IntelLabs / nlp-architect

A model library for exploring state-of-the-art deep learning topologies and techniques for optimizing Natural Language Processing neural networks
https://intellabs.github.io/nlp-architect
Apache License 2.0
2.94k stars 447 forks source link

Runtime errors when running with the ABSA model #167

Closed stevesolun closed 4 years ago

stevesolun commented 4 years ago

I am trying to run the ABSA solution on my local Ubuntu 18.04 even with the provided train reviews dataset but getting the following error (using the exact instructions + virtualenv): 'file_name': ['tripadvisor_co_uk-travel_restaurant_reviews_sample_2000_train.csv']}}], 'references': []}: OSError('Unable to load model. Filepath is not an hdf5 file (or h5py is not available) or SavedModel.',) When I am trying to load a bunch of reviews, I get the following error:

'references': []}: ParserError('Expected 2 fields in line 2, saw 3')

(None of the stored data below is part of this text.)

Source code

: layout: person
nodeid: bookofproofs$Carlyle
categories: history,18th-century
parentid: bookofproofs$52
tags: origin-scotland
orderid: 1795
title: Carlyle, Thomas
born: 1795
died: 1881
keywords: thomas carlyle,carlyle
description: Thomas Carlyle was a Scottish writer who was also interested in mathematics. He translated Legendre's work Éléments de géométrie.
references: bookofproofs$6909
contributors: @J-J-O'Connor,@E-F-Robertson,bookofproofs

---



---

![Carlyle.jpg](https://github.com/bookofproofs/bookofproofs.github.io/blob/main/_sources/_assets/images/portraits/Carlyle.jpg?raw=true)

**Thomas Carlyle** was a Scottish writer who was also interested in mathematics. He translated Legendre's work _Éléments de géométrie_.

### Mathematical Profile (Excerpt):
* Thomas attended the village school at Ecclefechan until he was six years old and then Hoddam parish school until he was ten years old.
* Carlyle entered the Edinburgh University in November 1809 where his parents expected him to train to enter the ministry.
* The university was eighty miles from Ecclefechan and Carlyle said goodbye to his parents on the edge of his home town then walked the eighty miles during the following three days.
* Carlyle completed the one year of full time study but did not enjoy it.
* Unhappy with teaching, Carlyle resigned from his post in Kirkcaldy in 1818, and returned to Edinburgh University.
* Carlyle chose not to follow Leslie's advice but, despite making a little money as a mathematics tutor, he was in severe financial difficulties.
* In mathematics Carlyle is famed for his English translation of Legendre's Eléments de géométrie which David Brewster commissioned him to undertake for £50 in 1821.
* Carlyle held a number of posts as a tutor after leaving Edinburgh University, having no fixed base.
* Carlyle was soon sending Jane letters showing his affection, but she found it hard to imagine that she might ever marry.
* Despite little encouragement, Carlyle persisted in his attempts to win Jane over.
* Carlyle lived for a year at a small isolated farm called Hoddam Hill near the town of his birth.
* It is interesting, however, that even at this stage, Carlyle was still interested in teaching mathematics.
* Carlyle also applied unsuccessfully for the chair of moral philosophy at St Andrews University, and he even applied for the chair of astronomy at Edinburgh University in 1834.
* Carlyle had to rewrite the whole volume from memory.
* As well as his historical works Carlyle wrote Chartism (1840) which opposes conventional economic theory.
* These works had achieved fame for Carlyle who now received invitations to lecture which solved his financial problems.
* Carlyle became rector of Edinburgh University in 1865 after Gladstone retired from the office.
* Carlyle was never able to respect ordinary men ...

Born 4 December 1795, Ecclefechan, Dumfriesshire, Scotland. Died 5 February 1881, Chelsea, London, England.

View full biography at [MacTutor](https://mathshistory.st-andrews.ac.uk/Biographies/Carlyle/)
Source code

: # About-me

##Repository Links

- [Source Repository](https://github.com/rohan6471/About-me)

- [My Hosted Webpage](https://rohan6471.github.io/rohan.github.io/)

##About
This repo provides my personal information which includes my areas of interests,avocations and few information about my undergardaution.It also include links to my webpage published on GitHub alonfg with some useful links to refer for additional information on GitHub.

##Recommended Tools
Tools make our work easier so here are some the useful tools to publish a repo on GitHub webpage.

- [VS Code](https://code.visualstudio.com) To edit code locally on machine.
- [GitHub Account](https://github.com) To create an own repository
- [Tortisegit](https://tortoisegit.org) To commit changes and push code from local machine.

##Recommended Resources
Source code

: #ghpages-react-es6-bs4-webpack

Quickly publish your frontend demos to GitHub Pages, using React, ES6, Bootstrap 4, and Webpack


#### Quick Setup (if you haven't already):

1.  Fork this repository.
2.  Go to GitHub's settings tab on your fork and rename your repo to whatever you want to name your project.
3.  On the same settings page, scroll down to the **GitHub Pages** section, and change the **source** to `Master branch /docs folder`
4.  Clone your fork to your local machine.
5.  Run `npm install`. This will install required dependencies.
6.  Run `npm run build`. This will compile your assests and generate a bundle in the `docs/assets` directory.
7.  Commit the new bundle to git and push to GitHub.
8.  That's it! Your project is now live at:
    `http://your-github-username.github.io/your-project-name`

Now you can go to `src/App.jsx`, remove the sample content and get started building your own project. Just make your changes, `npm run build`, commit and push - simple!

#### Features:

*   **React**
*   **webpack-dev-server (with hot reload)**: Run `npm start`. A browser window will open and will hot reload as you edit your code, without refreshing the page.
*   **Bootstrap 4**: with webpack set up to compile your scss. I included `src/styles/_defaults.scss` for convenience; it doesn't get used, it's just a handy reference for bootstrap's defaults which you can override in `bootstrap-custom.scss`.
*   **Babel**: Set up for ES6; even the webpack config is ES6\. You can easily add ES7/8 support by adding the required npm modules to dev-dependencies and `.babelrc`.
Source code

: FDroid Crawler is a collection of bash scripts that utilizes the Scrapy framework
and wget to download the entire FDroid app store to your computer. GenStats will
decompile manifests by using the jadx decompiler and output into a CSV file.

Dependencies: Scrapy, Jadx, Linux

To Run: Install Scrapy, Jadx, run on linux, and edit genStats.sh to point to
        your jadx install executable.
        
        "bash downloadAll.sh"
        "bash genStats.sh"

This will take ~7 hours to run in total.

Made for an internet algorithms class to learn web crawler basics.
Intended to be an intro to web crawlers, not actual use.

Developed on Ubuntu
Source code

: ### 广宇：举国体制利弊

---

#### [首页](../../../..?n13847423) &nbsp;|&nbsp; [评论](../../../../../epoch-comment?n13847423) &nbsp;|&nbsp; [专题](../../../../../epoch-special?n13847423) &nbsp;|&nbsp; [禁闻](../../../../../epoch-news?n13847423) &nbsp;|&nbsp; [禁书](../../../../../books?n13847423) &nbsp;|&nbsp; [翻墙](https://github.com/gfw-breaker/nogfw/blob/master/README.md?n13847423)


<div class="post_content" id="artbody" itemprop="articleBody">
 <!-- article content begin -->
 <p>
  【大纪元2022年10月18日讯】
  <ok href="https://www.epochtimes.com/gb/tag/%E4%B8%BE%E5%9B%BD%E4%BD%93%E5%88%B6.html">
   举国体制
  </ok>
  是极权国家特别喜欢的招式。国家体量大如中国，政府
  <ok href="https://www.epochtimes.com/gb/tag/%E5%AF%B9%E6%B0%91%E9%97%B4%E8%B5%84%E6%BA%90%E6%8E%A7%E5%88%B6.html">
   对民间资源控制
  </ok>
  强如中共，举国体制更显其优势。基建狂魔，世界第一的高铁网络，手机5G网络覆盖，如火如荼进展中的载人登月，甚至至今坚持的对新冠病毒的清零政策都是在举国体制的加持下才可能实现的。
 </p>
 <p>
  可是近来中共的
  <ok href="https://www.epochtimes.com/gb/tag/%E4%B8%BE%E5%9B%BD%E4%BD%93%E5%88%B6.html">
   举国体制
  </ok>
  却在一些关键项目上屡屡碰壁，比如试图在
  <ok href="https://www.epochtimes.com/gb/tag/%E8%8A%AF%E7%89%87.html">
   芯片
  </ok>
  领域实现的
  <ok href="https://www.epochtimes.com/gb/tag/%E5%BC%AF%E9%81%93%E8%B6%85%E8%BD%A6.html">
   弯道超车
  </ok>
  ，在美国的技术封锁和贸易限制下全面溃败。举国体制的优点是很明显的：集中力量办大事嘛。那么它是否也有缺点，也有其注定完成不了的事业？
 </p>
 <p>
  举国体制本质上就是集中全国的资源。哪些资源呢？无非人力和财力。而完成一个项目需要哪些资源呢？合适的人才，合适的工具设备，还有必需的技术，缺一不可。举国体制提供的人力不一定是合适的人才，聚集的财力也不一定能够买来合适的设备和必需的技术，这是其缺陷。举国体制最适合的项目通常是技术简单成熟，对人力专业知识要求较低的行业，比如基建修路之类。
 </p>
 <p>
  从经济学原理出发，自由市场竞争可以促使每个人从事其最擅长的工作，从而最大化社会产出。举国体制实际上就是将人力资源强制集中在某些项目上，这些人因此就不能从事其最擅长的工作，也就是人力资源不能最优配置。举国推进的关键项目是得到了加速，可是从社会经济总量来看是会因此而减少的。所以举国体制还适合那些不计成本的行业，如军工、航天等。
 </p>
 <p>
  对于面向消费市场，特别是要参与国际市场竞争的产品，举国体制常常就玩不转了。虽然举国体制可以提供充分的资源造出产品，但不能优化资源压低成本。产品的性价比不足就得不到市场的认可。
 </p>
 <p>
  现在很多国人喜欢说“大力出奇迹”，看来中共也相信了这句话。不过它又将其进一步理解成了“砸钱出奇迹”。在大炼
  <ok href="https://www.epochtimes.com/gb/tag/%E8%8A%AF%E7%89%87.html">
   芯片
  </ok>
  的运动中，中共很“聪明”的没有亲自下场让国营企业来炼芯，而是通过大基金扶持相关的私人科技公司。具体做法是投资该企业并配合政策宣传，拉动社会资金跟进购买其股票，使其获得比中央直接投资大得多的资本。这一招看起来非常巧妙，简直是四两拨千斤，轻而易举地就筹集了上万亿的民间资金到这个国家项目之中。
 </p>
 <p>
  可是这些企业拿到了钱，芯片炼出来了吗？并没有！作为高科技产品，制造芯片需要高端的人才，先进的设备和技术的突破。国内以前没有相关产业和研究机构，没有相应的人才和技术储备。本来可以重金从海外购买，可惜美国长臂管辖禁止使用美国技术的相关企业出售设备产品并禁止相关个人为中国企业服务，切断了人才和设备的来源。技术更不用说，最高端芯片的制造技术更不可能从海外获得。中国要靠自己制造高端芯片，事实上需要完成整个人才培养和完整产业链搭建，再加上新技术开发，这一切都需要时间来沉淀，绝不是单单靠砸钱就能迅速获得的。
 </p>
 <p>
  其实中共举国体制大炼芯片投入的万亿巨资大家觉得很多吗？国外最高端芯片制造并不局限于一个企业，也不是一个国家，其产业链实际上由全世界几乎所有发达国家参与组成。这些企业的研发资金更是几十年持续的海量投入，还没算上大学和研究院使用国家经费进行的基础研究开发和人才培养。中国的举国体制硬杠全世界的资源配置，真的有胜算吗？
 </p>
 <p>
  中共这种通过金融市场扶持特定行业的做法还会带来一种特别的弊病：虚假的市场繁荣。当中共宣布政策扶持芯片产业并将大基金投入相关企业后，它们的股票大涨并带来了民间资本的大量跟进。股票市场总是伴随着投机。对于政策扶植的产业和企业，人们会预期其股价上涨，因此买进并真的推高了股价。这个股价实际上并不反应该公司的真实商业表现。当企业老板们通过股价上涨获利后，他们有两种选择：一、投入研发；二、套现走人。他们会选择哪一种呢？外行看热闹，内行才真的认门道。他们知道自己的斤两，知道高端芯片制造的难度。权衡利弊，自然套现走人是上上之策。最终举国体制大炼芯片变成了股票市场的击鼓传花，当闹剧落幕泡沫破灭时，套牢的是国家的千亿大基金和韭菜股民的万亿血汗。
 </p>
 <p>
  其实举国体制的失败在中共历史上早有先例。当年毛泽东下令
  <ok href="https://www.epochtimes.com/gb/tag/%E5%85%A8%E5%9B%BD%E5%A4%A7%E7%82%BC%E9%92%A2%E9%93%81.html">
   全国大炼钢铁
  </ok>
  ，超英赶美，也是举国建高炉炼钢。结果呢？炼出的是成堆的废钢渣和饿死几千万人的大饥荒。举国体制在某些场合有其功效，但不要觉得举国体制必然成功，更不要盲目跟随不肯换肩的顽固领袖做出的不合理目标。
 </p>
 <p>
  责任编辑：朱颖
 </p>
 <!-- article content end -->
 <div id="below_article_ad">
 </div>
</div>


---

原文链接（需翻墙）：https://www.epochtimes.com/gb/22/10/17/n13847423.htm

Please advise how to fix it.

danielkorat commented 4 years ago

Hi, I'm testing it now on Ubuntu 18.04, will let you know

stevesolun commented 4 years ago

@danielkorat I have done some debugging and found that the problem/issue is in the following function:

def train_file_callback(attr, old, new):
        print("point17 - train_file_callback")
        global train_data
        SENTIMENT_OUT.mkdir(parents=True, exist_ok=True)
        train = TrainSentiment(parse=True, rerank_model=None)
        if len(train_src.data['file_contents']) == 1:
            print("point17.1 - train_file_callback")
            train_data = read_csv(train_src, index_cols=0)
            print("point17.1.1 - train_file_callback")
            file_name = train_src.data['file_name'][0]
            print("point17.1.2 - train_file_callback")
            raw_data_path = SENTIMENT_OUT / file_name
            print("point17.1.3 - train_file_callback")
            train_data.to_csv(raw_data_path, header=False)
            print(f'Running_SentimentTraining on data...')
            print(raw_data_path)
            train.run(data=raw_data_path)
            print("point17.2 - train_file_callback")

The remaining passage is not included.